▶ **WORK ITEM**
Retype the records below so that each one matches exactly.

===== THE RECORDS =====

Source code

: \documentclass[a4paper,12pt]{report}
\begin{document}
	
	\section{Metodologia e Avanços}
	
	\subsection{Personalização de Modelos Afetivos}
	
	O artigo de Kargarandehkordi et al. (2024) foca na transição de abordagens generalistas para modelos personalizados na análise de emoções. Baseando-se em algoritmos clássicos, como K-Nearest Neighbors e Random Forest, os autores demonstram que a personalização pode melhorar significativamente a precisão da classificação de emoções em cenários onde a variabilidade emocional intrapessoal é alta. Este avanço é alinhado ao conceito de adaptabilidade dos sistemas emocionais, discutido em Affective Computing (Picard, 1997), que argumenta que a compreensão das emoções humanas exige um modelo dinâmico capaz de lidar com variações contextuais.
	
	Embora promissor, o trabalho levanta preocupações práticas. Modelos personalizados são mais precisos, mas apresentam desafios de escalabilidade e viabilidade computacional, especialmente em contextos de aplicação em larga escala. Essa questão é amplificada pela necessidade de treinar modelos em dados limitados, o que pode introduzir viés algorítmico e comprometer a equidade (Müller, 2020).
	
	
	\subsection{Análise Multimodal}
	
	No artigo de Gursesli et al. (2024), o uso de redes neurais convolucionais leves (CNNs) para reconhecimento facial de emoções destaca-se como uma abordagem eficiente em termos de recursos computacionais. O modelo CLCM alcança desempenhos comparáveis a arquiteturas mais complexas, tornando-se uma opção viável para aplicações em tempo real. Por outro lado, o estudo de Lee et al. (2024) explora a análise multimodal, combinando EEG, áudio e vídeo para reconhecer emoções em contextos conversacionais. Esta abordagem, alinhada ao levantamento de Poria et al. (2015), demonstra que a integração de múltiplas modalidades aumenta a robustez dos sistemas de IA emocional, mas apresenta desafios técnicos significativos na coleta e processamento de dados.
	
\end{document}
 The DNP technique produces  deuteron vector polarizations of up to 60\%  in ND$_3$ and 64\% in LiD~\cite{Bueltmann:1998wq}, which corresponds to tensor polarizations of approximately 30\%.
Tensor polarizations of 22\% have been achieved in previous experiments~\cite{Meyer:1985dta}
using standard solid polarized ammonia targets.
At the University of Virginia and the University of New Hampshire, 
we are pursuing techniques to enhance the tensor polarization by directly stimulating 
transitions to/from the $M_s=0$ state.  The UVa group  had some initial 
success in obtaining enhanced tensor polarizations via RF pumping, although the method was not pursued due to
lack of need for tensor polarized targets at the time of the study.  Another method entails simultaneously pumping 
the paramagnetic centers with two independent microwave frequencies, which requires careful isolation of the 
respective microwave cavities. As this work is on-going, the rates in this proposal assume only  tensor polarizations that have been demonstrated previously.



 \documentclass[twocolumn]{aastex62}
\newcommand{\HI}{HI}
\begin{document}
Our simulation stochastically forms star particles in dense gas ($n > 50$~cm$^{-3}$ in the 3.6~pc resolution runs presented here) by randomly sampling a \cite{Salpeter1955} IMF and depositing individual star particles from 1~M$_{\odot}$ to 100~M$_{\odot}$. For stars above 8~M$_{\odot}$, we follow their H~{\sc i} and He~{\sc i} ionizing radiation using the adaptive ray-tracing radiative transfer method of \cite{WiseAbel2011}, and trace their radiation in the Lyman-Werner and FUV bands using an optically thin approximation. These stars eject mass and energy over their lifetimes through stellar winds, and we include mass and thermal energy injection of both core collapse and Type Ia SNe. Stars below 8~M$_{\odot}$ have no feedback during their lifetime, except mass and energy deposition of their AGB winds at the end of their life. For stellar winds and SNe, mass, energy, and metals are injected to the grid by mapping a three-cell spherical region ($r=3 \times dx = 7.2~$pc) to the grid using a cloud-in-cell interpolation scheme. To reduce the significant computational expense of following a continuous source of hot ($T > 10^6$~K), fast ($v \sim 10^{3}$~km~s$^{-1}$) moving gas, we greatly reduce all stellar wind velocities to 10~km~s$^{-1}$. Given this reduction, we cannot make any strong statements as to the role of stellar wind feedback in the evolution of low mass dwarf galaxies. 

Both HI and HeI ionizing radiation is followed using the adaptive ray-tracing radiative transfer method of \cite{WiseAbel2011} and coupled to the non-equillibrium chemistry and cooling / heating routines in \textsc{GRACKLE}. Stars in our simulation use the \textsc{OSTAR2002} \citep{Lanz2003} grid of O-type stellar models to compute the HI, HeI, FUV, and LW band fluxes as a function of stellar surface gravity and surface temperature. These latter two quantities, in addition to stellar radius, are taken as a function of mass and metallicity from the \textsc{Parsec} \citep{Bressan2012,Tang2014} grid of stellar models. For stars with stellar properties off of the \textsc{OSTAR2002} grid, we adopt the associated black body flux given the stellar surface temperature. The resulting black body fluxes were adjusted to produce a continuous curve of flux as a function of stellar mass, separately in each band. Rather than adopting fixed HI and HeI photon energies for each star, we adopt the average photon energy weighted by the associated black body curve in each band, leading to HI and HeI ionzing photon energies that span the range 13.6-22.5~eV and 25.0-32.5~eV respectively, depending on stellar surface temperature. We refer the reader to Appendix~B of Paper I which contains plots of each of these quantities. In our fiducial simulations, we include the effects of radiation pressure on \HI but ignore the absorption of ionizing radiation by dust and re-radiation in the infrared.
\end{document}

=====

▶ **ANSWER AREA**
Source code

: \documentclass[a4paper,12pt]{report}
\begin{document}
	
	\section{Metodologia e Avanços}
	
	\subsection{Personalização de Modelos Afetivos}
	
	O artigo de Kargarandehkordi et al. (2024) foca na transição de abordagens generalistas para modelos personalizados na análise de emoções. Baseando-se em algoritmos clássicos, como K-Nearest Neighbors e Random Forest, os autores demonstram que a personalização pode melhorar significativamente a precisão da classificação de emoções em cenários onde a variabilidade emocional intrapessoal é alta. Este avanço é alinhado ao conceito de adaptabilidade dos sistemas emocionais, discutido em Affective Computing (Picard, 1997), que argumenta que a compreensão das emoções humanas exige um modelo dinâmico capaz de lidar com variações contextuais.
	
	Embora promissor, o trabalho levanta preocupações práticas. Modelos personalizados são mais precisos, mas apresentam desafios de escalabilidade e viabilidade computacional, especialmente em contextos de aplicação em larga escala. Essa questão é amplificada pela necessidade de treinar modelos em dados limitados, o que pode introduzir viés algorítmico e comprometer a equidade (Müller, 2020).
	
	
	\subsection{Análise Multimodal}
	
	No artigo de Gursesli et al. (2024), o uso de redes neurais convolucionais leves (CNNs) para reconhecimento facial de emoções destaca-se como uma abordagem eficiente em termos de recursos computacionais. O modelo CLCM alcança desempenhos comparáveis a arquiteturas mais complexas, tornando-se uma opção viável para aplicações em tempo real. Por outro lado, o estudo de Lee et al. (2024) explora a análise multimodal, combinando EEG, áudio e vídeo para reconhecer emoções em contextos conversacionais. Esta abordagem, alinhada ao levantamento de Poria et al. (2015), demonstra que a integração de múltiplas modalidades aumenta a robustez dos sistemas de IA emocional, mas apresenta desafios técnicos significativos na coleta e processamento de dados.
	
\end{document}
 The DNP technique produces  deuteron vector polarizations of up to 60\%  in ND$_3$ and 64\% in LiD~\cite{Bueltmann:1998wq}, which corresponds to tensor polarizations of approximately 30\%.
Tensor polarizations of 22\% have been achieved in previous experiments~\cite{Meyer:1985dta}
using standard solid polarized ammonia targets.
At the University of Virginia and the University of New Hampshire, 
we are pursuing techniques to enhance the tensor polarization by directly stimulating 
transitions to/from the $M_s=0$ state.  The UVa group  had some initial 
success in obtaining enhanced tensor polarizations via RF pumping, although the method was not pursued due to
lack of need for tensor polarized targets at the time of the study.  Another method entails simultaneously pumping 
the paramagnetic centers with two independent microwave frequencies, which requires careful isolation of the 
respective microwave cavities. As this work is on-going, the rates in this proposal assume only  tensor polarizations that have been demonstrated previously.



 \documentclass[twocolumn]{aastex62}
\newcommand{\HI}{HI}
\begin{document}
Our simulation stochastically forms star particles in dense gas ($n > 50$~cm$^{-3}$ in the 3.6~pc resolution runs presented here) by randomly sampling a \cite{Salpeter1955} IMF and depositing individual star particles from 1~M$_{\odot}$ to 100~M$_{\odot}$. For stars above 8~M$_{\odot}$, we follow their H~{\sc i} and He~{\sc i} ionizing radiation using the adaptive ray-tracing radiative transfer method of \cite{WiseAbel2011}, and trace their radiation in the Lyman-Werner and FUV bands using an optically thin approximation. These stars eject mass and energy over their lifetimes through stellar winds, and we include mass and thermal energy injection of both core collapse and Type Ia SNe. Stars below 8~M$_{\odot}$ have no feedback during their lifetime, except mass and energy deposition of their AGB winds at the end of their life. For stellar winds and SNe, mass, energy, and metals are injected to the grid by mapping a three-cell spherical region ($r=3 \times dx = 7.2~$pc) to the grid using a cloud-in-cell interpolation scheme. To reduce the significant computational expense of following a continuous source of hot ($T > 10^6$~K), fast ($v \sim 10^{3}$~km~s$^{-1}$) moving gas, we greatly reduce all stellar wind velocities to 10~km~s$^{-1}$. Given this reduction, we cannot make any strong statements as to the role of stellar wind feedback in the evolution of low mass dwarf galaxies. 

Both HI and HeI ionizing radiation is followed using the adaptive ray-tracing radiative transfer method of \cite{WiseAbel2011} and coupled to the non-equillibrium chemistry and cooling / heating routines in \textsc{GRACKLE}. Stars in our simulation use the \textsc{OSTAR2002} \citep{Lanz2003} grid of O-type stellar models to compute the HI, HeI, FUV, and LW band fluxes as a function of stellar surface gravity and surface temperature. These latter two quantities, in addition to stellar radius, are taken as a function of mass and metallicity from the \textsc{Parsec} \citep{Bressan2012,Tang2014} grid of stellar models. For stars with stellar properties off of the \textsc{OSTAR2002} grid, we adopt the associated black body flux given the stellar surface temperature. The resulting black body fluxes were adjusted to produce a continuous curve of flux as a function of stellar mass, separately in each band. Rather than adopting fixed HI and HeI photon energies for each star, we adopt the average photon energy weighted by the associated black body curve in each band, leading to HI and HeI ionzing photon energies that span the range 13.6-22.5~eV and 25.0-32.5~eV respectively, depending on stellar surface temperature. We refer the reader to Appendix~B of Paper I which contains plots of each of these quantities. In our fiducial simulations, we include the effects of radiation pressure on \HI but ignore the absorption of ionizing radiation by dust and re-radiation in the infrared.
\end{document}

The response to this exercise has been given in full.